* **Work instruction**
Your reply should consist of one number: how many lines below contain "recursion".

* **Supplied data**
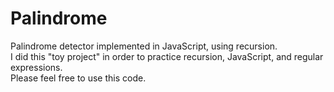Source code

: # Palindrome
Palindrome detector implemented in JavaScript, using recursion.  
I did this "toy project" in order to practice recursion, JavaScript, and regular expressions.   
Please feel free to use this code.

--

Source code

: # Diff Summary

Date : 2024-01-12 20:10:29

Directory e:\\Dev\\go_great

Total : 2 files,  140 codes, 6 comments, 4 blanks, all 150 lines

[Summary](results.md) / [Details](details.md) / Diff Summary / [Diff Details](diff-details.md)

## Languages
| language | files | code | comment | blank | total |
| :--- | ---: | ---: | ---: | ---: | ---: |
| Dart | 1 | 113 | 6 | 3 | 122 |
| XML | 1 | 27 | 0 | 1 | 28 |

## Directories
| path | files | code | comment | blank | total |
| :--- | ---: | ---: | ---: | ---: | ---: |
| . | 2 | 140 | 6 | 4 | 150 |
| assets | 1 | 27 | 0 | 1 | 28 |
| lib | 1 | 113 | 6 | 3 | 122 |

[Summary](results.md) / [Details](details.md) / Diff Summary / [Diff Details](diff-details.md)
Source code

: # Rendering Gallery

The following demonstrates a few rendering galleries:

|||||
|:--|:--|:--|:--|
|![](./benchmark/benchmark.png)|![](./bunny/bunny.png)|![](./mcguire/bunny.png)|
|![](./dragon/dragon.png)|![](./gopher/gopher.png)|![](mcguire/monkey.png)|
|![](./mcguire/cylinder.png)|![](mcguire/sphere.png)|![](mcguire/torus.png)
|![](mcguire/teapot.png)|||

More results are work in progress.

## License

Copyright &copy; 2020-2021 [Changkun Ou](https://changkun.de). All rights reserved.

* **Solved problem**
2